**PROBLEM STATEMENT:** Your task is to show every line in the listing below that includes "option".

**DATA SECTION:**
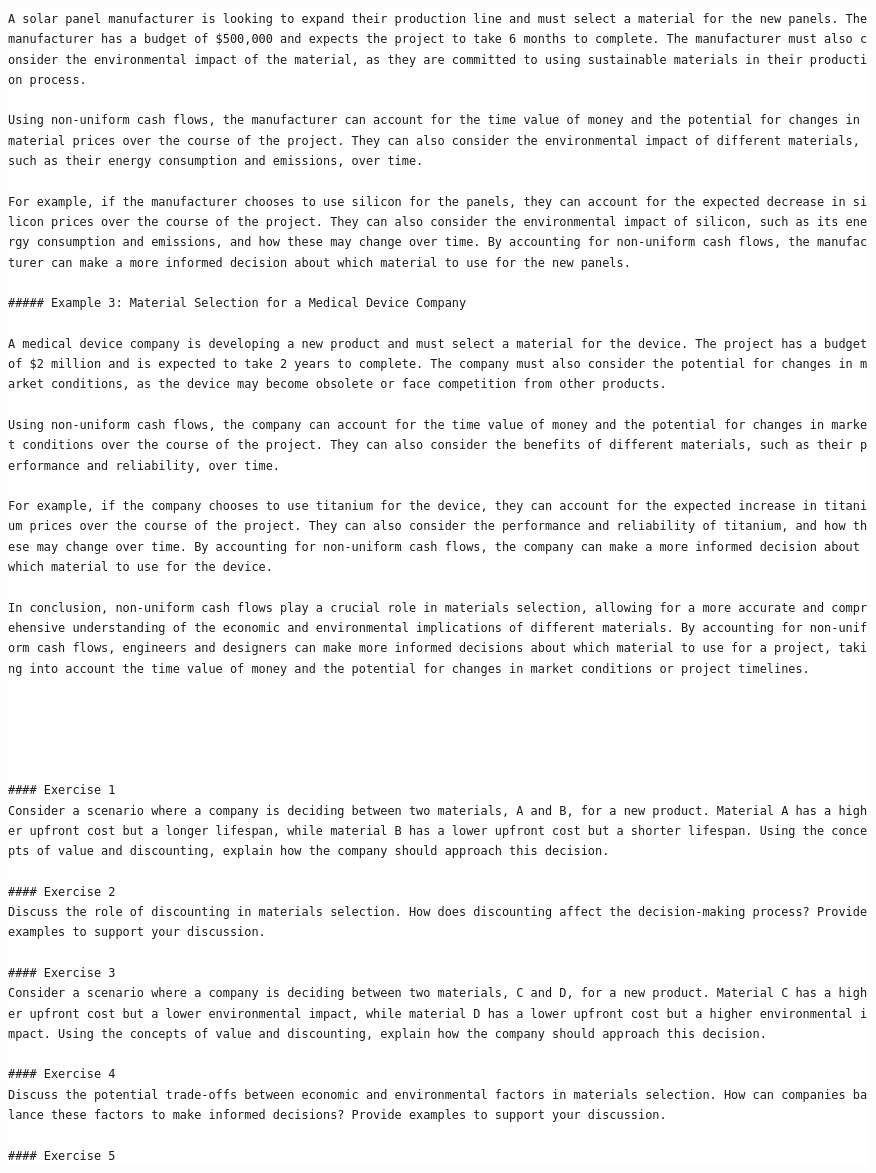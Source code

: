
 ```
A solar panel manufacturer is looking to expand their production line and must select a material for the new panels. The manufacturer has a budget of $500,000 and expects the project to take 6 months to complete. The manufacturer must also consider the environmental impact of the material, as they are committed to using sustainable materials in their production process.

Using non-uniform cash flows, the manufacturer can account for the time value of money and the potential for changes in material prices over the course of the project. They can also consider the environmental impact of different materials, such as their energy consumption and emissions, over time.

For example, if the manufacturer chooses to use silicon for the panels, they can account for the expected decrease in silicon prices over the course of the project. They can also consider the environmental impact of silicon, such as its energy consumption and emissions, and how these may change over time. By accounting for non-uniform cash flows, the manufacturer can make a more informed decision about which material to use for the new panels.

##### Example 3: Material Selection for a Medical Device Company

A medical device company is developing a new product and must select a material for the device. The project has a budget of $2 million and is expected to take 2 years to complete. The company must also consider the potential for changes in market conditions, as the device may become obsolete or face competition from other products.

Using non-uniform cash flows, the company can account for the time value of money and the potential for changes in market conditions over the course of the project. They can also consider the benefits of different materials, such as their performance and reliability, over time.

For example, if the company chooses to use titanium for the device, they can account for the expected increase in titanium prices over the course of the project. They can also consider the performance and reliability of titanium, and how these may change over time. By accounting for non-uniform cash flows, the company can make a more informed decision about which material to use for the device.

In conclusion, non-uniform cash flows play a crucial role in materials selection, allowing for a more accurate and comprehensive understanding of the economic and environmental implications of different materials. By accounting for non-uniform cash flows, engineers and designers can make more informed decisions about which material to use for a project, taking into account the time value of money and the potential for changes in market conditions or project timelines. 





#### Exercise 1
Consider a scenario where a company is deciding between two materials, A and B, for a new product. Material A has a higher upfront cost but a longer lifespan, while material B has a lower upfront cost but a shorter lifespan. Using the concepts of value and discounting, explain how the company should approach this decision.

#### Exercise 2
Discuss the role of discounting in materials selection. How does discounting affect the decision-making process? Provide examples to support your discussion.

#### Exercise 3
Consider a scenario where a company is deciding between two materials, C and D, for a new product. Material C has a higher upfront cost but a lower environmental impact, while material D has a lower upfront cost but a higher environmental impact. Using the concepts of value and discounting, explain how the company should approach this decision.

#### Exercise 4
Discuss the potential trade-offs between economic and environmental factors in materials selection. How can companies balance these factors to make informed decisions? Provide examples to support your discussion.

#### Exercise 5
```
---
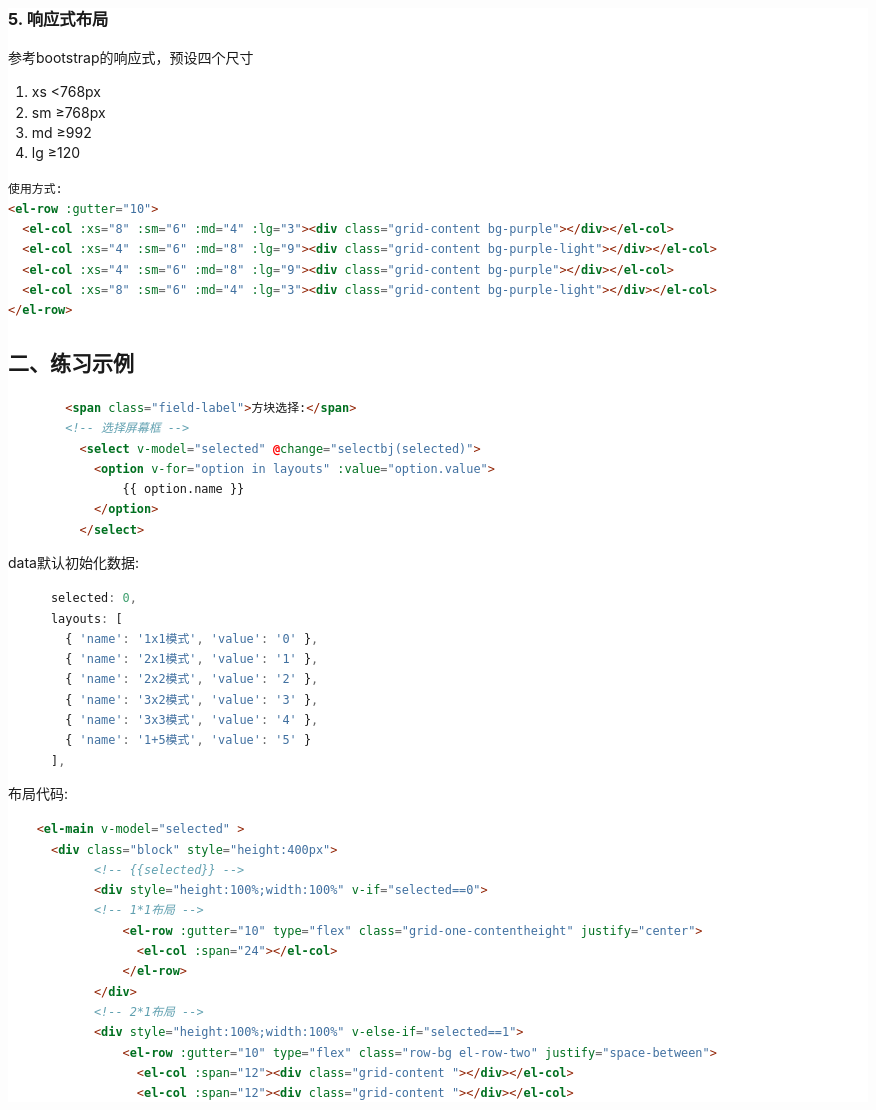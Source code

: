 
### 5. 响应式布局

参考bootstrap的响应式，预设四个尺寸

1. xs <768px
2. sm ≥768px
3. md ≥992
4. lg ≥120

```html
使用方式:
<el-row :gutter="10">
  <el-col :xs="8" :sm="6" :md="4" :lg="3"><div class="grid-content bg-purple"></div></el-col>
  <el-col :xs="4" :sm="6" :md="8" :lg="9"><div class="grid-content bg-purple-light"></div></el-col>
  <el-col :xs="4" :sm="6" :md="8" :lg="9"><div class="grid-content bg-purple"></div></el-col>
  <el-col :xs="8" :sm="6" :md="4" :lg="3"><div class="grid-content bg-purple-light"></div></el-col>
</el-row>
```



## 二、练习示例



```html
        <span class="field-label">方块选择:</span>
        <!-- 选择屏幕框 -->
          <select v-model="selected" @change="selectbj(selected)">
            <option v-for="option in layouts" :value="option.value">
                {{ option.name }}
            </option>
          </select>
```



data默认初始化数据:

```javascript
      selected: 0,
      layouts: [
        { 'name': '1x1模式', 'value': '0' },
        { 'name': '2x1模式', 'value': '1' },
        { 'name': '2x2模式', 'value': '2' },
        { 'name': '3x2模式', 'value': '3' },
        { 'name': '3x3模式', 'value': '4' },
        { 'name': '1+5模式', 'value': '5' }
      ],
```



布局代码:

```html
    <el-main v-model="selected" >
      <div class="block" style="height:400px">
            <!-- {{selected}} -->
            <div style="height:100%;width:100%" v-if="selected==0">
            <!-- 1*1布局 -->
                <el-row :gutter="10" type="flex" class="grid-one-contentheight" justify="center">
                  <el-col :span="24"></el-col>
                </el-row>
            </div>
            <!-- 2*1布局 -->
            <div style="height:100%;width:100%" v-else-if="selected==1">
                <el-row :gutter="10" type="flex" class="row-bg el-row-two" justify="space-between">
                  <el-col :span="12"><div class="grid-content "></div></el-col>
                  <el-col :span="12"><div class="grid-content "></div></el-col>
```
---
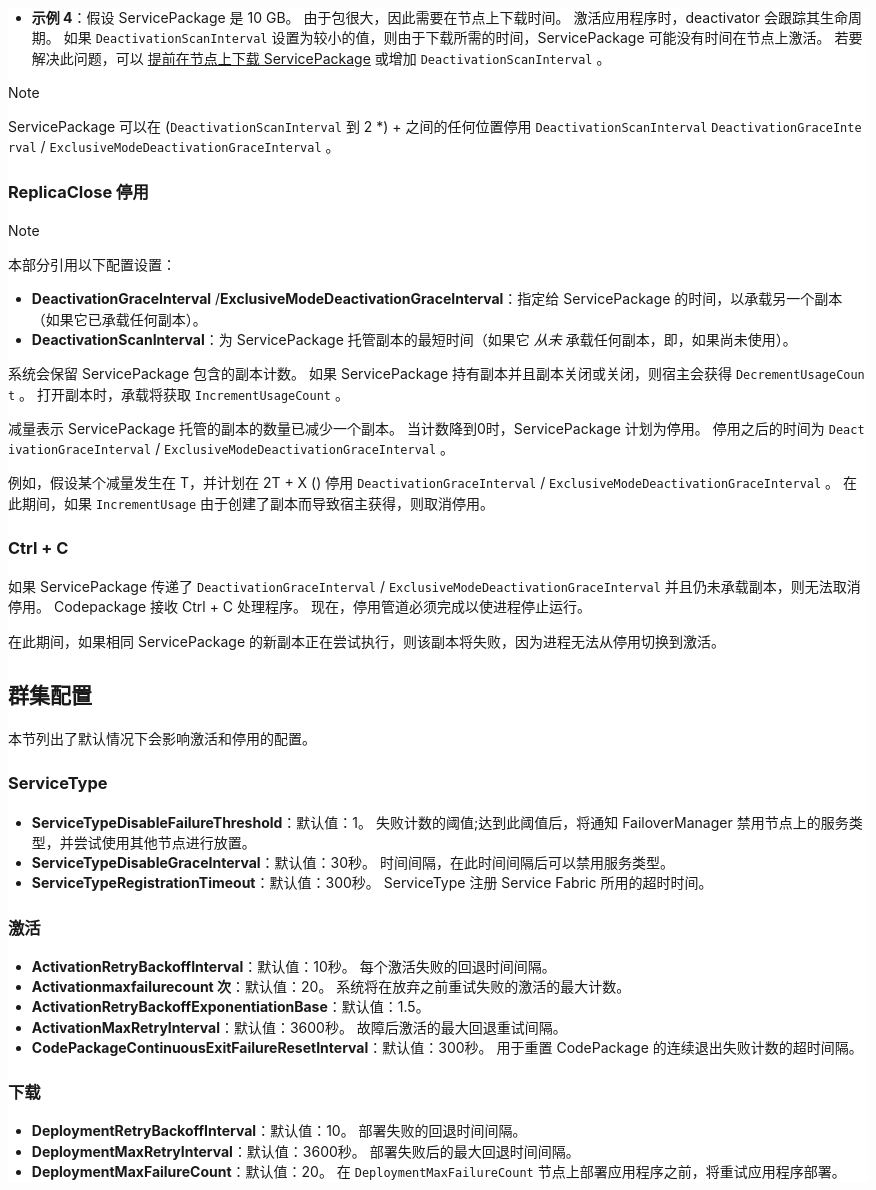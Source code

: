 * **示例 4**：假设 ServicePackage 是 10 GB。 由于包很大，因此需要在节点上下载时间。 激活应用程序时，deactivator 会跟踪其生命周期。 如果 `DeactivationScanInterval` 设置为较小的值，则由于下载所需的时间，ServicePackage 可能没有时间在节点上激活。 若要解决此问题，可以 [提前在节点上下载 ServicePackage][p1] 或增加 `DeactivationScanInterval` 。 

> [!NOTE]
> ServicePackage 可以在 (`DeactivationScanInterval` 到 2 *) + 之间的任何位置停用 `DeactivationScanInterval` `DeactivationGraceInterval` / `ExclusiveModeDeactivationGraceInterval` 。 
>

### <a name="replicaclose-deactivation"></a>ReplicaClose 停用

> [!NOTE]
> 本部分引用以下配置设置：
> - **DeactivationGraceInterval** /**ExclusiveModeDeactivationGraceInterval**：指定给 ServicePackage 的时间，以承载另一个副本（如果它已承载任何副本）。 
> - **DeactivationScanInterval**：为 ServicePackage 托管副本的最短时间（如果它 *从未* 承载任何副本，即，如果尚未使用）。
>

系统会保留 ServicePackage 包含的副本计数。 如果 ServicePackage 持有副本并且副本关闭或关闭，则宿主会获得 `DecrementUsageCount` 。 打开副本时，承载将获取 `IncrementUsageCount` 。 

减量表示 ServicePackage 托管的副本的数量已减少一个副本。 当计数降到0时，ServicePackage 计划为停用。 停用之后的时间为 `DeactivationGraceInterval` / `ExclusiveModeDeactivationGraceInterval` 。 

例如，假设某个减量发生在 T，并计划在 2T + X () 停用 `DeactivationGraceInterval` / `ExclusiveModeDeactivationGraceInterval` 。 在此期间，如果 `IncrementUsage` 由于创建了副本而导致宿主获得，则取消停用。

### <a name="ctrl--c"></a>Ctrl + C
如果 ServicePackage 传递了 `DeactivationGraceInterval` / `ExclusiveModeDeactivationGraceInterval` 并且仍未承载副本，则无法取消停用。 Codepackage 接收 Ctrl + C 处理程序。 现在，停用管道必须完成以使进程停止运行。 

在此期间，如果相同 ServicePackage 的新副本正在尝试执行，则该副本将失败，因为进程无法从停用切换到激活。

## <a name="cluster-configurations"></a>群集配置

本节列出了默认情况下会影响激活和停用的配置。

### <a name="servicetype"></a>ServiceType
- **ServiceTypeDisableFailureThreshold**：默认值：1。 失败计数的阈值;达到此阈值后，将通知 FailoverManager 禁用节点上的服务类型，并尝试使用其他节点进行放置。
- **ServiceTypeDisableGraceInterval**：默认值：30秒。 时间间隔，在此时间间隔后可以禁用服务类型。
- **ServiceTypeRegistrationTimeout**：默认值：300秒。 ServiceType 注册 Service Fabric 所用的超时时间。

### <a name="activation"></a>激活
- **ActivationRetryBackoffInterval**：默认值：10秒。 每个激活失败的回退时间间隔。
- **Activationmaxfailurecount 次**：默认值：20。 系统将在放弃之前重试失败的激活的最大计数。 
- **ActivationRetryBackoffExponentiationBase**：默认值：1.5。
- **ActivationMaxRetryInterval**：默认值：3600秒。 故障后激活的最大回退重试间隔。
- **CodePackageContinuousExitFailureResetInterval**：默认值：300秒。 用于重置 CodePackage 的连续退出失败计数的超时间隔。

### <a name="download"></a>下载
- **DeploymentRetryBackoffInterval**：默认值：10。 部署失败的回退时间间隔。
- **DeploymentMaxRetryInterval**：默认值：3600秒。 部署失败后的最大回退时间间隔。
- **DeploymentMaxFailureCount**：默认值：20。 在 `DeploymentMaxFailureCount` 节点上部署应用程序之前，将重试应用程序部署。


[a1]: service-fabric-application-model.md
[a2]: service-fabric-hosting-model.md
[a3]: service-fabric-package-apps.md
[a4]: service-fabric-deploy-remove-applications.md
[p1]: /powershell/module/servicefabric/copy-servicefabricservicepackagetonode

**EXPECTED OUTPUT:**
            <option v-for="option in layouts" :value="option.value">
                {{ option.name }}
            </option>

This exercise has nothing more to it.